Ja, hier wohne die Hexe, die den weißen Bären König Valemon verzaubert hätte, und in drei Tagen sollte sie Hochzeit mit ihm halten. Sie fragte, ob sie nicht mit ihr sprechen könnte. Nein, das sei rein unmöglich. Also setzte sie sich vor dem Fenster nieder und fing an, mit der goldenen Schere zu klappern, daß die Seiden- und Samtstücke nur so herumflogen wie in einem Schneesturm. Als das die Hexe sah, wollte sie die Schere kaufen. »Denn wenn auch die Schneider noch so fleißig sind, so bringen sie doch nichts fertig«, sagte sie, »es sind gar so viele Leute, die ausstaffiert werden müssen.«
Für Geld sei die Schere nicht feil, sagte die Königstochter, aber sie könne sie haben, wenn sie sie eine Nacht bei ihrem Liebsten schlafen lasse. Ja, darauf wolle sie gern eingehen, sagte die Hexe, aber sie wollte ihn selbst in Schlaf bringen und selbst wieder wecken. Als er sich gelegt hatte, gab die Hexe ihm einen Schlaftrunk, so daß er nicht aufwachen konnte, wie sehr auch die Königstochter weinen und jammern mochte.
Am nächsten Tag ging die Königstochter wieder vor das Fenster hinaus und ließ die Flasche einschenken; sie sprudelte wie ein Bach mit Bier und Wein und wurde niemals leer.[165] Als das die Hexe sah, wollte sie sie kaufen, »denn wenn man auch noch so viel braut und brennt, so genügt es doch nicht, es sind viel zu viele, die trinken wollen«, sagte sie. Für Geld sei die Flasche nicht zu haben, sagte die Königstochter, aber wenn sie heute nacht bei ihrem Liebsten schlafen dürfe, so könne sie sie haben. Ja, darauf wolle sie eingehen, sagte die Hexe, aber sie wolle ihn selbst in Schlaf bringen und selbst aufwecken. Als er sich gelegt hatte, gab die Hexe ihm einen Schlaftrunk, so daß es diese Nacht genauso ging wie in der letzten; er konnte nicht aufwachen, wie sehr auch die Königstochter weinen und jammern mochte. Aber in dieser Nacht arbeitete einer von den Handwerkern im Zimmer daneben. Der hörte das Weinen und dachte sich, wie das zusammenhinge, und am nächsten Tag sagte er dem Prinzen, die Königstochter sei gekommen, die ihn befreien wolle.

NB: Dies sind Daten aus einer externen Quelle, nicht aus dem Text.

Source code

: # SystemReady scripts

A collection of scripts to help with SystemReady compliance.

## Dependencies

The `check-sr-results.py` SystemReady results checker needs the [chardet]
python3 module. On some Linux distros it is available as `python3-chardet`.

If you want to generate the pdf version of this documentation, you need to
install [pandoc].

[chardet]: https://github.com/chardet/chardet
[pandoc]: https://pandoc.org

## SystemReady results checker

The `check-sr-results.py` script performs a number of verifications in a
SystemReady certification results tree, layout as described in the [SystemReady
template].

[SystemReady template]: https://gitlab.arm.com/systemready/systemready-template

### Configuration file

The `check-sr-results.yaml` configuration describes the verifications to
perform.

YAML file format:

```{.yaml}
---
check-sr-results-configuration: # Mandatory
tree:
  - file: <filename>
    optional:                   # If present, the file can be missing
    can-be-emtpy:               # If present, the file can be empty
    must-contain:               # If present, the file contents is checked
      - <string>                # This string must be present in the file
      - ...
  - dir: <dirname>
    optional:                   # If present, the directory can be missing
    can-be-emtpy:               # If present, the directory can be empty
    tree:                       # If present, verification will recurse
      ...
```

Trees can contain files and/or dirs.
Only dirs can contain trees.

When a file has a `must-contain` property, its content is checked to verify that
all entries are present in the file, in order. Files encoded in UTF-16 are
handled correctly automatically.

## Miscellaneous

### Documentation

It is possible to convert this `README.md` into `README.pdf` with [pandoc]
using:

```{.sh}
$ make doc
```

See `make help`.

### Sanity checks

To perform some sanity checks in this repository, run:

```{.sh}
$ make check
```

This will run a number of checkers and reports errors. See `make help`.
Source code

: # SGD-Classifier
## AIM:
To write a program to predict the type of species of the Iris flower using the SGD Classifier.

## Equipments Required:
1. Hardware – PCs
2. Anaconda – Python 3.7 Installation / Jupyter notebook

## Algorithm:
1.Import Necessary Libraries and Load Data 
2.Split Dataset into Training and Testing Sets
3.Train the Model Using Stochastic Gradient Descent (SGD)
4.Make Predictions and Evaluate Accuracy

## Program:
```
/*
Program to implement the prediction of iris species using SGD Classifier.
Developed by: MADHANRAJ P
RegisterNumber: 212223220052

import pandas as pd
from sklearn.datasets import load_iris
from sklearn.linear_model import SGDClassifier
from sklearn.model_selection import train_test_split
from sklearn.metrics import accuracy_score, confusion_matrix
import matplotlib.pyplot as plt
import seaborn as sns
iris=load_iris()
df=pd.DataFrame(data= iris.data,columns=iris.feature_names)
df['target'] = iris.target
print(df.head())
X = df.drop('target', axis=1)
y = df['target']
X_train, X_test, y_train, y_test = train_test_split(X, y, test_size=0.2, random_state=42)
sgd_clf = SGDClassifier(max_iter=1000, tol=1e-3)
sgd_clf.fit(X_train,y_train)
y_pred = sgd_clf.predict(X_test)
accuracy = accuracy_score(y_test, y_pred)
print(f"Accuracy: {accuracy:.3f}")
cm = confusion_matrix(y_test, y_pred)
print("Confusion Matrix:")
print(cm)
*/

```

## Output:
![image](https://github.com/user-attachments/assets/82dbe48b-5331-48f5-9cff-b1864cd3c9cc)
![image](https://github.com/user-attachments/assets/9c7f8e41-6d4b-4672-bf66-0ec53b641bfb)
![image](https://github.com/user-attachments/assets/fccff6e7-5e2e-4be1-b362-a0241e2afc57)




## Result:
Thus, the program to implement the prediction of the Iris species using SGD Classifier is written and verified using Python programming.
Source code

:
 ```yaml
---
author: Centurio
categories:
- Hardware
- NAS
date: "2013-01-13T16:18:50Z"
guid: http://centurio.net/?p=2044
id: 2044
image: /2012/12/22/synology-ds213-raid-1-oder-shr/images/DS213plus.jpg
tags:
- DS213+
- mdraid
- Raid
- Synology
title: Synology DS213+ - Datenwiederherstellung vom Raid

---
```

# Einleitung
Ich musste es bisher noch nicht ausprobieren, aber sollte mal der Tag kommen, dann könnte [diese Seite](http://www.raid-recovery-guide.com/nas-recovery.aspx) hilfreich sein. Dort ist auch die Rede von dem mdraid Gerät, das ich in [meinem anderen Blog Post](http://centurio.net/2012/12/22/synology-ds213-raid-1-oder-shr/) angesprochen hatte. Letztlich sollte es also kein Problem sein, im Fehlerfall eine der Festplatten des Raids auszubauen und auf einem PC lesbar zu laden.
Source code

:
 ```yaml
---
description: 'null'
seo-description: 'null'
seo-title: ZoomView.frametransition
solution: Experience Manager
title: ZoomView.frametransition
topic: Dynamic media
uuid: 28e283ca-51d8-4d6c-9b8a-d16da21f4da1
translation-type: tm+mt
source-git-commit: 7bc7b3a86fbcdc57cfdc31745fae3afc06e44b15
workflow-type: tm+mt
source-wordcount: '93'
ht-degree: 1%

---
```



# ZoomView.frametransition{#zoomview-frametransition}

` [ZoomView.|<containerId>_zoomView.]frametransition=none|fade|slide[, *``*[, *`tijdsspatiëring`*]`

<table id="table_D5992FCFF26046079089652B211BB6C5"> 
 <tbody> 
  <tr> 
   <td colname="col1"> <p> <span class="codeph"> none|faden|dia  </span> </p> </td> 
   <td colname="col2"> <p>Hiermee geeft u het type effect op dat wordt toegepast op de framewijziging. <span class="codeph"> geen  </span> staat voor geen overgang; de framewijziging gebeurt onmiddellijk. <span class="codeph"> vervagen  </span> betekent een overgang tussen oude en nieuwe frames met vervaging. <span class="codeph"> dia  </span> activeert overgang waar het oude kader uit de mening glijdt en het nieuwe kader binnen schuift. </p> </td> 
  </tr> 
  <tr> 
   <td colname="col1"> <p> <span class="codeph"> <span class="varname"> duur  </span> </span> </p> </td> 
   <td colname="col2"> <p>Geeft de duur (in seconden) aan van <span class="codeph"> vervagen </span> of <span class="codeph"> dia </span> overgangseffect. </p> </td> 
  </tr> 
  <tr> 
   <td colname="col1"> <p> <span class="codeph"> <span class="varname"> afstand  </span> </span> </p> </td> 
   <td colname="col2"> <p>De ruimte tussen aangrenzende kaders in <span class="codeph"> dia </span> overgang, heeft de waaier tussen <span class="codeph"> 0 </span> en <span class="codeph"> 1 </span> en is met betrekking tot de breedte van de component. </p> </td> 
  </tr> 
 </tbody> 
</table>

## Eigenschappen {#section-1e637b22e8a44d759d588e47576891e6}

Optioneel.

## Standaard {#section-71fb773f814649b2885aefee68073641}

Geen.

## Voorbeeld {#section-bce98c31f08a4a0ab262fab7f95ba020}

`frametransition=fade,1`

An diesem Tag ging es genauso mit dem Tuch, wie es mit der Schere und mit der Flasche gegangen war; um die Mittagszeit ging die Königstochter vor das Schloß, nahm das Tuch heraus und sagte: »Tuch, leg dich und deck dich mit allen guten Gaben!«, und da stand so viel Essen darauf, daß hundert Mann sich hätten satt essen können; aber die Königstochter setzte sich allein zu Tisch. Als die Hexe das Tuch sah, wollte sie es kaufen; »denn wenn man noch so fleißig kocht und brät, so reicht es doch nicht; denn es sind viel zuviel hungrige Mäuler«, sagte sie. Für Geld sei es nicht zu haben, sagte die Königstochter; aber wenn sie heute nacht bei ihrem Liebsten schlafen dürfte, so könne sie es haben. Damit war die Hexe einverstanden, aber sie wollte ihn selbst in Schlaf bringen und selbst aufwecken. Als er sich ins Bett gelegt hatte, kam sie mit dem Schlaftrunk, aber diesmal war er auf seiner Hut und schlug ihr ein Schnippchen. Die Hexe traute ihm diesmal auch nicht mehr über den Weg; denn sie nahm eine Stopfnadel und stach ihn zweimal in den Arm, um zu probieren, ob er auch wirklich schliefe. Aber ob es auch noch so weh tat, er rührte sich nicht, und da durfte die Königstochter hereinkommen.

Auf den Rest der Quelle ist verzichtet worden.